Thanks to everyone who wrote to me about Hálendi. Many of you told me it is my best book to date. Which I must admit to being taken by surprise at. Each book has its own birth where you simply cannot control how it will turn out. The Hálendi photographs have been part of my photo life for the past five or six years and I had not looked at them since we finished designing the book.

I wasn’t sure if everyone would like the book, as I have found that my style of photography has become ‘too minimal’ for some, and I’m aware I’ve lost a percentage of my audience. But this has been replaced by new followers who are into the style of work I’m doing now.

I think this just proves that you should never try to please an audience.
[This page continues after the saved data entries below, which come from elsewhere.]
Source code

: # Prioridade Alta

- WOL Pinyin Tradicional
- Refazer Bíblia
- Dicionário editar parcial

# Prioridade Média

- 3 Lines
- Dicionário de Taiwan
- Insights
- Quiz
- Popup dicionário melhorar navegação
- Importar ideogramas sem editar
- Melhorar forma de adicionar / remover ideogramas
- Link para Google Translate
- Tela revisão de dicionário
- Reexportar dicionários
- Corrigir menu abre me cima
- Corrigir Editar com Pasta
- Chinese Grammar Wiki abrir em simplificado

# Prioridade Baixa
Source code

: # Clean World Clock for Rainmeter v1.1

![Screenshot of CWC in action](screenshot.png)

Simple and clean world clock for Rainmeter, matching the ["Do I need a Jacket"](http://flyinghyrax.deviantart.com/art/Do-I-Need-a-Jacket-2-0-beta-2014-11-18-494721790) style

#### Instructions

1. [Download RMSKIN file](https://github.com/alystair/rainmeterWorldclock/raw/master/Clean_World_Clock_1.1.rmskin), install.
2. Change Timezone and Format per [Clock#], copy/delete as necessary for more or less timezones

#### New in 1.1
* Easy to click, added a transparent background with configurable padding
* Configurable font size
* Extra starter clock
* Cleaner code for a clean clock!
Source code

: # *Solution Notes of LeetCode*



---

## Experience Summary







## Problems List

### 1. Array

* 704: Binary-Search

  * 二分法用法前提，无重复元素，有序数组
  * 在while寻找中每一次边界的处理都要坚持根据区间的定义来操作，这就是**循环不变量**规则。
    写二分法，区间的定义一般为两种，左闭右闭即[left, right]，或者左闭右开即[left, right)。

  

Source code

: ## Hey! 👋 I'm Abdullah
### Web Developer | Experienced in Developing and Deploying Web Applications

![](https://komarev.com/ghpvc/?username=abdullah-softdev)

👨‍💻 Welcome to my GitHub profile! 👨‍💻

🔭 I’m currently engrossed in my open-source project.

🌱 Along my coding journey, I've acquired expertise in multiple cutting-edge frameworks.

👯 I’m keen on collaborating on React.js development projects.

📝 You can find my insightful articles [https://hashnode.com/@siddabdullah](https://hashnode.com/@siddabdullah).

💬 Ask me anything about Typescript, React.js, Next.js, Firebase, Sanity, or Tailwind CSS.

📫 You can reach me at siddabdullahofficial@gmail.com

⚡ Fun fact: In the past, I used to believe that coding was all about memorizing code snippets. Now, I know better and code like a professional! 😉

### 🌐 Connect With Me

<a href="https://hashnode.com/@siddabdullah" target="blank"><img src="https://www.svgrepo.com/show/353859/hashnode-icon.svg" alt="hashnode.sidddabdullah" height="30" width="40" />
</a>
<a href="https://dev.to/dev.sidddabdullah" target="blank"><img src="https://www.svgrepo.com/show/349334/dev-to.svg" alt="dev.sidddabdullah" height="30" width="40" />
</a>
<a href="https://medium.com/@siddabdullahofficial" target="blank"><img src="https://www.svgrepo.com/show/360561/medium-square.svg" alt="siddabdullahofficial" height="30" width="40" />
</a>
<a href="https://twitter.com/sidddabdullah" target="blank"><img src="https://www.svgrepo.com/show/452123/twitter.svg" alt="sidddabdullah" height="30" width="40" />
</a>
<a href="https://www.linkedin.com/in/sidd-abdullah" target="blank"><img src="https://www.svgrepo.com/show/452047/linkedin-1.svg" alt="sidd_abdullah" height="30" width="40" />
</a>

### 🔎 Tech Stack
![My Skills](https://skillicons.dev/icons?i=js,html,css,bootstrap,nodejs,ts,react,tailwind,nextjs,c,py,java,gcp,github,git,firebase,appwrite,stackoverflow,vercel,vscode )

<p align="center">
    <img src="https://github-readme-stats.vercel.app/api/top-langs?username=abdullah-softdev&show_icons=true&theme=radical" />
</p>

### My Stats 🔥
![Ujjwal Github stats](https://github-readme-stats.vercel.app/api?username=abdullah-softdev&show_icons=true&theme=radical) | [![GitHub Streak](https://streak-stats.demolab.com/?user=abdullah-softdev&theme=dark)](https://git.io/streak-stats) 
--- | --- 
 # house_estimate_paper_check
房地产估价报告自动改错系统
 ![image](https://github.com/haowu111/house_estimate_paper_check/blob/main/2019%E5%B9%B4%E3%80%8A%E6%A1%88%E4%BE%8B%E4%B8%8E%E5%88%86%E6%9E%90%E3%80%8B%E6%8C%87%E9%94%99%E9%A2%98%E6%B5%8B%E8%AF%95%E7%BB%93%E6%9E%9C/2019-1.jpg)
Your audience knows what it wants and if you are true to yourself, you’ll surround yourself with the right audience. This is true in life: be authentic in everything you do, and you’ll be surrounded by others who are like-minded.

I won’t deny that things are extremely difficult right now for me. As I am sure are for many of you. I am not running workshops, and this had been at the core of my income - almost 100% of it. So offering books, and some on-line video tutorials is keeping me afloat.

The pandemic has offered some positives for me. I often find it takes more than 1 year to get a book complete. I’m not talking about making the images: they are made over a five or six year period for the last two books! But the design, concept and sequencing. It is often slowed down by being away a lot on workshops and tours, and then having to pick up the pace on the book once I return. But with no work to do right now, I’ve been able to focus more on completing the books as I intended. For the past 3 years or so, it’s been a plan to publish Altiplano, then Hálendi and now the Hokkaido book (as yet untitled). Next one, if the Hokkaido book sells, is a retrospective. Which I am in the process of writing right now. There will be a lot of text in this one, in addition to lots of images from some of the portfolios on my website that have never been included in a book before, and going back 10 years.